Seguramente para muchos el Premio Nacional de Literatura 2004 resulta
justiciero. Armando Uribe (1933) podrá incomodar a algunos,
pero nadie desconoce que se impuso en buena lid, sin autopromociones
ni apoyaturas extraliterarias. Sus dos poemarios iniciales, Transeúnte
pálido (1954)
y El engañoso laúd (1956), aportaron cuotas inéditas
de desenfado y autoironía, que resultaban sumamente auspiciosos
y le valieron rápidamente el reconocimiento de sus pares. Desde
entonces su obra poética creció de modo silencioso,
pero siempre digno.
En cualquier caso, los méritos de Uribe no residen sólo
en su poesía. Cabe destacar además sus tempraneros ensayos
sobre Pound y Montale (quizás los primeros en lengua castellana);
sus traducciones de poetas de diversas lenguas (en su mayoría
olvidadas en revistas de los años sesenta); sus valientes denuncias
y alegatos (El libro negro de la intervención norteamericana
en Chile está traducido a doce idiomas); sus obras jurídicas
(sobre las cuales nada puedo decir) y, en fin, sus pronunciamientos
políticos y éticos. Mientras su ojo de poeta penetra
a fondo en las relaciones entre poética y psicoanálisis
(El fantasma de la sinrazón y el secreto de la poesía,
2001), su condición de abogado cristiano sale al paso de la
codicia y la rapacidad de quienes esquilman nuestro subsuelo y eluden
las tributaciones mineras.
Por otra parte, Uribe pertenece a una generación talentosa
y diversa, que cuenta con autores destacados en todos los géneros,
desde la narrativa a la poesía, desde la dramaturgia al ensayo,
desde la investigación hasta la crítica cultural, desde
la teoría literaria a la filosofía.
En este sentido, estamos todavía en deuda con la generación
del cincuenta. Merece como mínimo una lectura justipreciadora.

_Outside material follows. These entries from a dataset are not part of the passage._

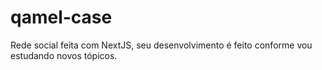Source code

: # qamel-case
Rede social feita com NextJS, seu desenvolvimento é feito conforme vou estudando novos tópicos.
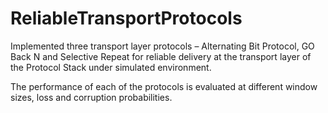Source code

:# ReliableTransportProtocols

Implemented three transport layer protocols – Alternating Bit Protocol, GO Back N and Selective
Repeat for reliable delivery at the transport layer of the Protocol Stack under simulated environment.

The performance of each of the protocols is evaluated at different window sizes, loss
and corruption probabilities.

Fue la última promoción que vivió una cierta
normalidad republicana, y fue quizás la primera víctima
de la amnesia programada por la dictadura.
Entre los coetáneos de Uribe, Efraín Barquero destaca
como un poeta genuino y silencioso. Al igual que Uribe, también
publicó tempranamente varios libros entrañables. La
compañera (1956) y El regreso (1961) pueden despistar
a cualquiera por su aparente simplicidad (que no simpleza); pero una
reedición mostraría fácilmente que la autenticidad
no puede pasar de moda, porque jamás está de moda.

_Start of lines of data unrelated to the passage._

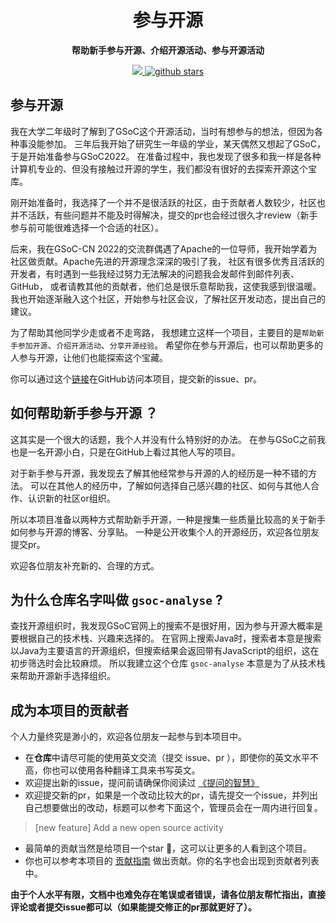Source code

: 
<h1 align="center" >
    参与开源
</h1>
<p align="center">
  <strong>帮助新手参与开源、介绍开源活动、参与开源活动</strong>
</p>


<p align="center">
    <a target="_blank" href="">
        <img src="https://img.shields.io/badge/License-Apache%202.0-blue.svg?label=license" />
    </a>
   <a target="_blank" href=''>
        <img src="https://img.shields.io/github/stars/erdengk/gsoc-analyse.svg" alt="github stars"/>
   </a>
</p>


<!--
   <a target="_blank" href=''>
        <img src="https://img.shields.io/github/contributors/erdengk/gsoc-analyse.svg" alt="github contributors"/>
   </a>
-->

## 参与开源

我在大学二年级时了解到了GSoC这个开源活动，当时有想参与的想法，但因为各种事没能参加。
三年后我开始了研究生一年级的学业，某天偶然又想起了GSoC，于是开始准备参与GSoC2022。
在准备过程中，我也发现了很多和我一样是各种计算机专业的、但没有接触过开源的学生，我们都没有很好的去探索开源这个宝库。

刚开始准备时，我选择了一个并不是很活跃的社区，由于贡献者人数较少，社区也并不活跃，有些问题并不能及时得解决，提交的pr也会经过很久才review（新手参与前可能很难选择一个合适的社区）。

后来，我在GSoC-CN 2022的交流群偶遇了Apache的一位导师，我开始学着为社区做贡献。Apache先进的开源理念深深的吸引了我，
社区有很多优秀且活跃的开发者，有时遇到一些我经过努力无法解决的问题我会发邮件到邮件列表、GitHub，
或者请教其他的贡献者，他们总是很乐意帮助我，这使我感到很温暖。我也开始逐渐融入这个社区，开始参与社区会议，了解社区开发动态，提出自己的建议。

为了帮助其他同学少走或者不走弯路， 我想建立这样一个项目，主要目的是`帮助新手参加开源`、`介绍开源活动`、`分享开源经验`。
希望你在参与开源后，也可以帮助更多的人参与开源，让他们也能探索这个宝藏。

你可以通过这个[链接](https://github.com/erdengk/gsoc-analyse)在GitHub访问本项目，提交新的issue、pr。

## 如何帮助新手参与开源 ？

这其实是一个很大的话题，我个人并没有什么特别好的办法。
在参与GSoC之前我也是一名开源小白，只是在GitHub上看过其他人写的项目。

对于新手参与开源，我发现去了解其他经常参与开源的人的经历是一种不错的方法。
可以在其他人的经历中，了解如何选择自己感兴趣的社区、如何与其他人合作、认识新的社区or组织。

所以本项目准备以两种方式帮助新手开源，一种是搜集一些质量比较高的关于新手如何参与开源的博客、分享贴。
一种是公开收集个人的开源经历，欢迎各位朋友提交pr。

欢迎各位朋友补充新的、合理的方式。

## 为什么仓库名字叫做 `gsoc-analyse` ?

查找开源组织时，我发现GSoC官网上的搜索不是很好用，因为参与开源大概率是要根据自己的技术栈、兴趣来选择的。
在官网上搜索Java时，搜索者本意是搜索以Java为主要语言的开源组织，但搜索结果会返回带有JavaScript的组织，这在初步筛选时会比较麻烦。
所以我建立这个仓库 `gsoc-analyse` 本意是为了从技术栈来帮助开源新手选择组织。


## 成为本项目的贡献者

个人力量终究是渺小的，欢迎各位朋友一起参与到本项目中。

- 在**仓库**中请尽可能的使用英文交流（提交 issue、pr ），即使你的英文水平不高，你也可以使用各种翻译工具来书写英文。 
- 欢迎提出新的issue，提问前请确保你阅读过 [《提问的智慧》](https://github.com/ryanhanwu/How-To-Ask-Questions-The-Smart-Way/blob/main/README-zh_CN.md)
- 欢迎提交新的pr，如果是一个改动比较大的pr，请先提交一个issue，并列出自己想要做出的改动，标题可以参考下面这个，管理员会在一周内进行回复。

> [new feature] Add a new open source activity

- 最简单的贡献当然是给项目一个star 🌟，这可以让更多的人看到这个项目。
- 你也可以参考本项目的 [贡献指南](https://github.com/erdengk/gsoc-analyse/blob/master/docs/contribution/Contribution%20Guidelines.md) 做出贡献。你的名字也会出现到贡献者列表中。

**由于个人水平有限，文档中也难免存在笔误或者错误，请各位朋友帮忙指出，直接评论或者提交issue都可以（如果能提交修正的pr那就更好了）。**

Congeneracionales de Uribe y Barquero, Enrique Lihn (1929-1988) y
Jorge Teillier (1935-1996) murieron sin recibir el Premio Nacional
de Literatura. Igualmente precoces y desinteresados, casi todos optaron
por la creación y la difusión cultural. Por cierto,
no necesitaron el Premio Nacional para perseverar en lo suyo. Y por
eso ahora es el Premio el que los necesita a ellos.
Si estuviera vivo, Enrique Lihn estaría celebrando su cumpleaños
número setenta y cinco. Nació precisamente un día
como hoy, 3 de septiembre de 1929. Donde fuere que ahora esté,
poco puede importarle cuánto valoramos su obra y su disidencia
crítica. Pero una cultura sana debe aprender de sus mejores
representantes y agradecer la disidencia bien fundada, sobre todo
cuando apunta al bien común. Y hacerlo en vida de sus autores
produce ese efecto de germinación que nuestra cultura tanto
requiere.
La práctica del borrón y cuenta nueva es sólo
otra forma de prolongar la barbarie, una suerte de virus lanzado contra
el disco duro de la identidad nacional. Por algo amnistía y
amnesia comparten la misma etimología.